Literary history, with public transit nearby

Mary Shelley
Bodleian curator Stephen Hebron holds a new portrait of Mary Shelley, recently donated to the Bodleian Libraries.
Matt Cardy/Getty Images

Few writers can say that they created works with the staying power of Mary Shelley’s novel Frankenstein. Over 200 years after it was first published, it continues to be widely read — and continues to inspire new work, from Larry Fessenden’s psychological horror film Depraved to Jeannette Winterson’s distinctively-structured novel Frankissstein. And that’s to say nothing of a recently-rekindled debate over Shelley’s role in the emergence of science fiction.

So if you’re looking to be inspired to change the world — or at least the face of pop culture — perhaps living in Shelley’s old home might do the trick. Conveniently enough, the house that she shared with her husband Percy Shelley in London is now on sale. According to an article at Metro, the apartment is currently on the market for £1 million — or a little over $1.3 million.
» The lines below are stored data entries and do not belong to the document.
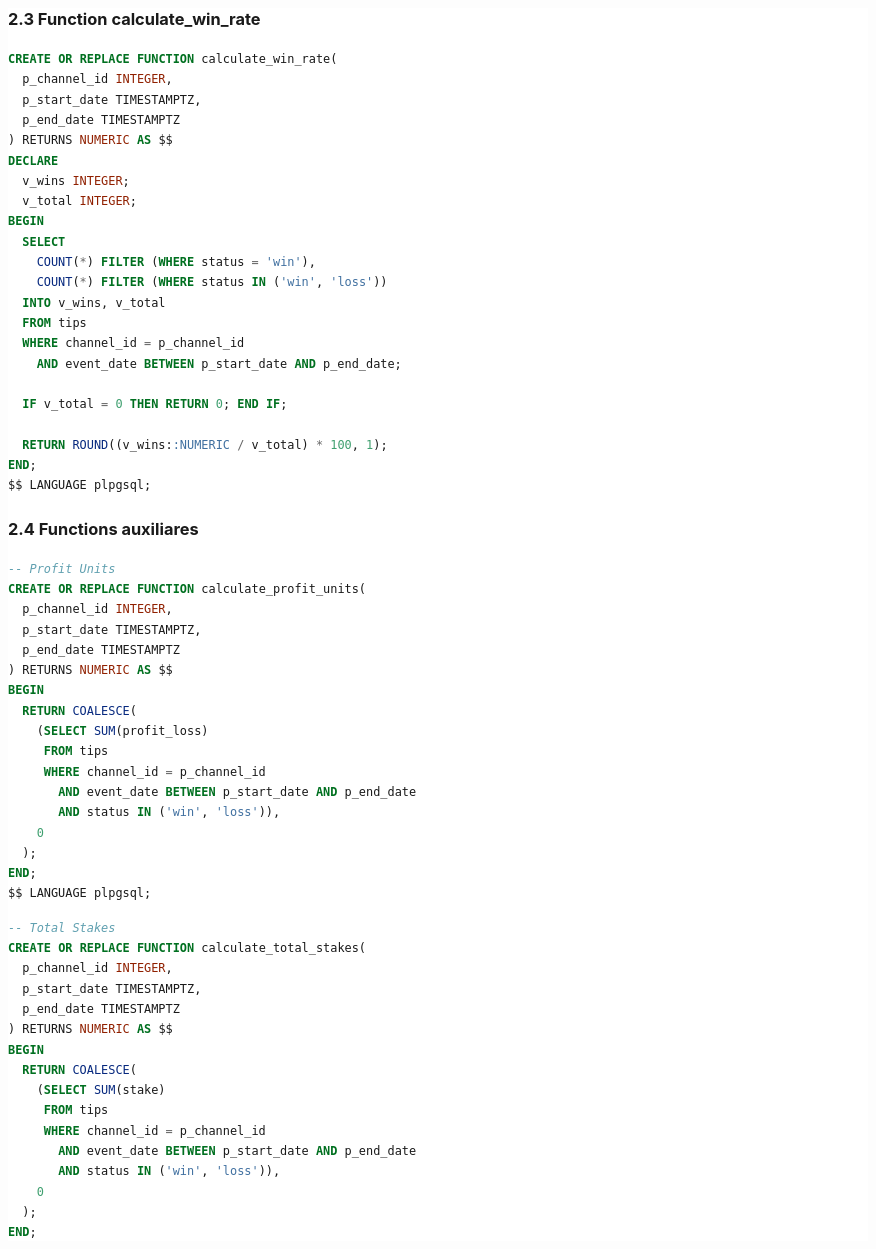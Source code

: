 ### 2.3 Function calculate_win_rate
```sql
CREATE OR REPLACE FUNCTION calculate_win_rate(
  p_channel_id INTEGER,
  p_start_date TIMESTAMPTZ,
  p_end_date TIMESTAMPTZ
) RETURNS NUMERIC AS $$
DECLARE
  v_wins INTEGER;
  v_total INTEGER;
BEGIN
  SELECT 
    COUNT(*) FILTER (WHERE status = 'win'),
    COUNT(*) FILTER (WHERE status IN ('win', 'loss'))
  INTO v_wins, v_total
  FROM tips
  WHERE channel_id = p_channel_id
    AND event_date BETWEEN p_start_date AND p_end_date;
  
  IF v_total = 0 THEN RETURN 0; END IF;
  
  RETURN ROUND((v_wins::NUMERIC / v_total) * 100, 1);
END;
$$ LANGUAGE plpgsql;
```

### 2.4 Functions auxiliares
```sql
-- Profit Units
CREATE OR REPLACE FUNCTION calculate_profit_units(
  p_channel_id INTEGER,
  p_start_date TIMESTAMPTZ,
  p_end_date TIMESTAMPTZ
) RETURNS NUMERIC AS $$
BEGIN
  RETURN COALESCE(
    (SELECT SUM(profit_loss) 
     FROM tips 
     WHERE channel_id = p_channel_id
       AND event_date BETWEEN p_start_date AND p_end_date
       AND status IN ('win', 'loss')),
    0
  );
END;
$$ LANGUAGE plpgsql;
```

```sql
-- Total Stakes
CREATE OR REPLACE FUNCTION calculate_total_stakes(
  p_channel_id INTEGER,
  p_start_date TIMESTAMPTZ,
  p_end_date TIMESTAMPTZ
) RETURNS NUMERIC AS $$
BEGIN
  RETURN COALESCE(
    (SELECT SUM(stake) 
     FROM tips 
     WHERE channel_id = p_channel_id
       AND event_date BETWEEN p_start_date AND p_end_date
       AND status IN ('win', 'loss')),
    0
  );
END;
```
The apartment is located on the first floor of a building on Marchmont Street, 15 minutes from St Pancras Old Church. The closest tube station is Russell Square, and King’s Cross isn’t far away.

If you’re really looking to splurge and embrace your inner 19th century writer, you could pick up the onetime homes of both Shelley and Herman Melville — and then write a novel about, say, a mad scientist reanimating the bodies of previously-deceased whales, to the consternation of whalers everywhere.